I hope you don't mind me asking... what answer are you looking for?

As to how you are supposed to feel ... there is no real answer to that - we are all individual (/unique) so how one person reacts will be different to another. Do you have anyone you can to talk to as a way of support? Also remember that she lives on in you. Each visit she would have some influence on you. And vice versa.

Perhaps you could write a little more about yourself and what you do? family? Or things you would do with your Nan?

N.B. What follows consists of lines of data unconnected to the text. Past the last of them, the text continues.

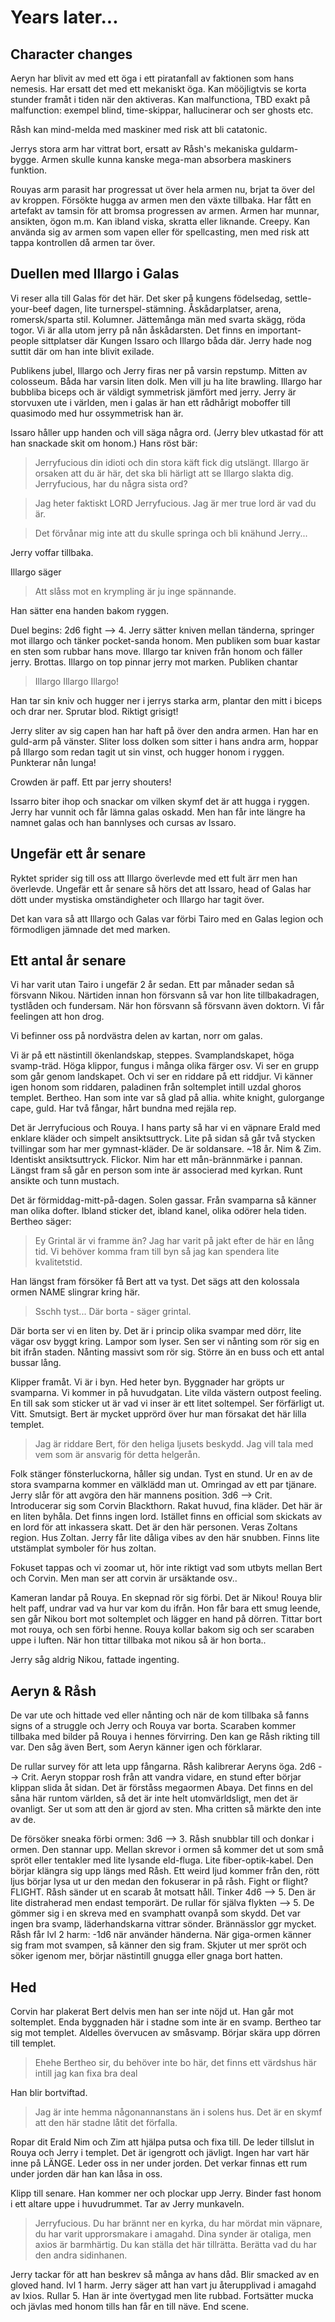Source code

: # Years later...

## Character changes

Aeryn har blivit av med ett öga i ett piratanfall av faktionen som hans nemesis. Har ersatt det med ett mekaniskt öga. Kan mööjligtvis se korta stunder framåt i tiden när den aktiveras. Kan malfunctiona, TBD exakt på malfunction: exempel blind, time-skippar, hallucinerar och ser ghosts etc.

Råsh kan mind-melda med maskiner med risk att bli catatonic.

Jerrys stora arm har vittrat bort, ersatt av Råsh's mekaniska guldarm-bygge. Armen skulle kunna kanske mega-man absorbera maskiners funktion.

Rouyas arm parasit har progressat ut över hela armen nu, brjat ta över del av kroppen. Försökte hugga av armen men den växte tillbaka. Har fått en artefakt av tamsin för att bromsa progressen av armen. Armen har munnar, ansikten, ögon m.m. Kan ibland viska, skratta eller liknande. Creepy. Kan använda sig av armen som vapen eller för spellcasting, men med risk att tappa kontrollen då armen tar över.

## Duellen med Illargo i Galas

Vi reser alla till Galas för det här. Det sker på kungens födelsedag, settle-your-beef dagen, lite turnerspel-stämning. Åskådarplatser, arena, romersk/sparta stil. Kolumner. Jättemånga män med svarta skägg, röda togor. Vi är alla utom jerry på nån åskådarsten. Det finns en important-people sittplatser där Kungen Issaro och Illargo båda där. Jerry hade nog suttit där om han inte blivit exilade.

Publikens jubel, Illargo och Jerry firas ner på varsin repstump. Mitten av colosseum. Båda har varsin liten dolk. Men vill ju ha lite brawling. Illargo har bubbliba biceps och är väldigt symmetrisk jämfört med jerry. Jerry är storvuxen ute i världen, men i galas är han ett rådhårigt moboffer till quasimodo med hur ossymmetrisk han är.

Issaro håller upp handen och vill säga några ord. (Jerry blev utkastad för att han snackade skit om honom.)
Hans röst bär:

> Jerryfucious din idioti och din stora käft fick dig utslängt. Illargo är orsaken att du är här, det ska bli härligt att se Illargo slakta dig. Jerryfucious, har du några sista ord?

> Jag heter faktiskt LORD Jerryfucious. Jag är mer true lord är vad du är.

> Det förvånar mig inte att du skulle springa och bli knähund Jerry...

Jerry voffar tillbaka.

Illargo säger

> Att slåss mot en krympling är ju inge spännande.

Han sätter ena handen bakom ryggen.

Duel begins: 2d6 fight --> 4. Jerry sätter kniven mellan tänderna, springer mot illargo och tänker pocket-sanda honom. Men publiken som buar kastar en sten som rubbar hans move. Illargo tar kniven från honom och fäller jerry. Brottas. Illargo on top pinnar jerry mot marken. Publiken chantar

> Illargo Illargo Illargo!

Han tar sin kniv och hugger ner i jerrys starka arm, plantar den mitt i biceps och drar ner. Sprutar blod. Riktigt grisigt!

Jerry sliter av sig capen han har haft på över den andra armen. Han har en guld-arm på vänster. Sliter loss dolken som sitter i hans andra arm, hoppar på Illargo som redan tagit ut sin vinst, och hugger honom i ryggen. Punkterar nån lunga!

Crowden är paff. Ett par jerry shouters!

Issarro biter ihop och snackar om vilken skymf det är att hugga i ryggen. Jerry har vunnit och får lämna galas oskadd. Men han får inte längre ha namnet galas och han bannlyses och cursas av Issaro.

## Ungefär ett år senare

Ryktet sprider sig till oss att Illargo överlevde med ett fult ärr men han överlevde. Ungefär ett år senare så hörs det att Issaro, head of Galas har dött under mystiska omständigheter och Illargo har tagit över.

Det kan vara så att Illargo och Galas var förbi Tairo med en Galas legion och förmodligen jämnade det med marken.

## Ett antal år senare

Vi har varit utan Tairo i ungefär 2 år sedan. Ett par månader sedan så försvann Nikou. Närtiden innan hon försvann så var hon lite tillbakadragen, tystlåden och fundersam. När hon försvann så försvann även doktorn. Vi får feelingen att hon drog.

Vi befinner oss på nordvästra delen av kartan, norr om galas.

Vi är på ett nästintill ökenlandskap, steppes. Svamplandskapet, höga svamp-träd. Höga klippor, fungus i många olika färger osv. Vi ser en grupp som går genom landskapet. Och vi ser en riddare på ett riddjur. Vi känner igen honom som riddaren, paladinen från soltemplet intill uzdal ghoros templet. Bertheo. Han som inte var så glad på allia. white knight, gulorgange cape, guld. Har två fångar, hårt bundna med rejäla rep.

Det är Jerryfucious och Rouya. I hans party så har vi en väpnare Erald med enklare kläder och simpelt ansiktsuttryck. Lite på sidan så går två stycken tvillingar som har mer gymnast-kläder. De är soldansare. ~18 år. Nim & Zim. Identiskt ansiktsuttryck. Flickor. Nim har ett mån-brännmärke i pannan. Längst fram så går en person som inte är associerad med kyrkan. Runt ansikte och tunn mustach.

Det är förmiddag-mitt-på-dagen. Solen gassar. Från svamparna så känner man olika dofter. Ibland sticker det, ibland kanel, olika odörer hela tiden. Bertheo säger:

> Ey Grintal är vi framme än? Jag har varit på jakt efter de här en lång tid. Vi behöver komma fram till byn så jag kan spendera lite kvalitetstid.

Han längst fram försöker få Bert att va tyst. Det sägs att den kolossala ormen NAME slingrar kring här.

> Sschh tyst... Där borta - säger grintal.

Där borta ser vi en liten by. Det är i princip olika svampar med dörr, lite vägar osv byggt kring. Lampor som lyser. Sen ser vi nånting som rör sig en bit ifrån staden. Nånting massivt som rör sig. Större än en buss och ett antal bussar lång.

Klipper framåt. Vi är i byn. Hed heter byn. Byggnader har gröpts ur svamparna. Vi kommer in på huvudgatan. Lite vilda västern outpost feeling. En till sak som sticker ut är vad vi inser är ett litet soltempel. Ser förfärligt ut. Vitt. Smutsigt. Bert är mycket upprörd över hur man försakat det här lilla templet.

> Jag är riddare Bert, för den heliga ljusets beskydd. Jag vill tala med vem som är ansvarig för detta helgerån.

Folk stänger fönsterluckorna, håller sig undan. Tyst en stund. Ur en av de stora svamparna kommer en välklädd man ut. Omringad av ett par tjänare. Jerry slår för att avgöra den här mannens position. 3d6 --> Crit. Introducerar sig som Corvin Blackthorn. Rakat huvud, fina kläder. Det här är en liten byhåla. Det finns ingen lord. Istället finns en official som skickats av en lord för att inkassera skatt. Det är den här personen. Veras Zoltans region. Hus Zoltan.
Jerry får lite dåliga vibes av den här snubben. Finns lite utstämplat symboler för hus zoltan.

Fokuset tappas och vi zoomar ut, hör inte riktigt vad som utbyts mellan Bert och Corvin. Men man ser att corvin är ursäktande osv..

Kameran landar på Rouya. En skepnad rör sig förbi. Det är Nikou! Rouya blir helt paff, undrar vad va hur var kom du ifrån. Hon får bara ett smug leende, sen går Nikou bort mot soltemplet och lägger en hand på dörren. Tittar bort mot rouya, och sen förbi henne. Rouya kollar bakom sig och ser scaraben uppe i luften. När hon tittar tillbaka mot nikou så är hon borta..

Jerry såg aldrig Nikou, fattade ingenting.

## Aeryn & Råsh

De var ute och hittade ved eller nånting och när de kom tillbaka så fanns signs of a struggle och Jerry och Rouya var borta.
Scaraben kommer tillbaka med bilder på Rouya i hennes förvirring. Den kan ge Råsh rikting till var. Den såg även Bert, som Aeryn känner igen och förklarar.

De rullar survey för att leta upp fångarna. Råsh kalibrerar Aeryns öga. 2d6 --> Crit. Aeryn stoppar rosh från att vandra vidare, en stund efter börjar klippan slida åt sidan. Det är förståss megaormen Abaya. Det finns en del såna här runtom världen, så det är inte helt utomvärldsligt, men det är ovanligt. Ser ut som att den är gjord av sten. Mha critten så märkte den inte av de.

De försöker sneaka förbi ormen: 3d6 --> 3. Råsh snubblar till och donkar i ormen. Den stannar upp. Mellan skrevor i ormen så kommer det ut som små spröt eller tentakler med lite lysande eld-fluga. Lite fiber-optik-kabel. Den börjar klängra sig upp längs med Råsh. Ett weird ljud kommer från den, rött ljus börjar lysa ut ur den medan den fokuserar in på råsh. Fight or flight? FLIGHT. Råsh sänder ut en scarab åt motsatt håll. Tinker 4d6 --> 5. Den är lite distraherad men endast temporärt. De rullar för själva flykten --> 5. De gömmer sig i en skreva med en svamphatt ovanpå som skydd. Det var ingen bra svamp, läderhandskarna vittrar sönder. Brännässlor ggr mycket. Råsh får lvl 2 harm: -1d6 när använder händerna. När giga-ormen känner sig fram mot svampen, så känner den sig fram. Skjuter ut mer spröt och söker igenom mer, börjar nästintill gnugga eller gnaga bort hatten.

## Hed

Corvin har plakerat Bert delvis men han ser inte nöjd ut. Han går mot soltemplet. Enda byggnaden här i stadne som inte är en svamp. Bertheo tar sig mot templet. Aldelles övervucen av småsvamp. Börjar skära upp dörren till templet.

> Ehehe Bertheo sir, du behöver inte bo här, det finns ett värdshus här intill jag kan fixa bra deal

Han blir bortviftad.

> Jag är inte hemma någonannanstans än i solens hus. Det är en skymf att den här stadne låtit det förfalla.

Ropar dit Erald Nim och Zim att hjälpa putsa och fixa till. De leder tillslut in Rouya och Jerry i templet. Det är igengrott och jävligt. Ingen har vart här inne på LÄNGE. Leder oss in ner under jorden. Det verkar finnas ett rum under jorden där han kan låsa in oss.

Klipp till senare. Han kommer ner och plockar upp Jerry. Binder fast honom i ett altare uppe i huvudrummet. Tar av Jerry munkaveln.

> Jerryfucious. Du har brännt ner en kyrka, du har mördat min väpnare, du har varit upprorsmakare i amagahd. Dina synder är otaliga, men axios är barmhärtig. Du kan ställa det här tillrätta. Berätta vad du har den andra sidinhanen.

Jerry tackar för att han beskrev så många av hans dåd. Blir smacked av en gloved hand. lvl 1 harm. Jerry säger att han vart ju återupplivad i amagahd av Ixios. Rullar 5. Han är inte övertygad men lite rubbad. Fortsätter mucka och jävlas med honom tills han får en till näve. End scene.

I hope you have an OK weekend.

Peace to you,

Tim

Nidhoggr
Community Member

I’m really sorry for your loss. It’s incredibly tough to deal with all the emotions while handling funeral arrangements, especially during such a challenging time. I faced something similar when my grandfather passed away. The whole process was overwhelming, and I felt like I didn’t have time to grieve properly.

 

Grieving takes time, and it’s okay to feel a mix of emotions. It’s important to give yourself permission to mourn and seek support from friends, family, or even a counselor if needed. Sometimes talking about it or finding a way to remember and celebrate their life can help with the healing process.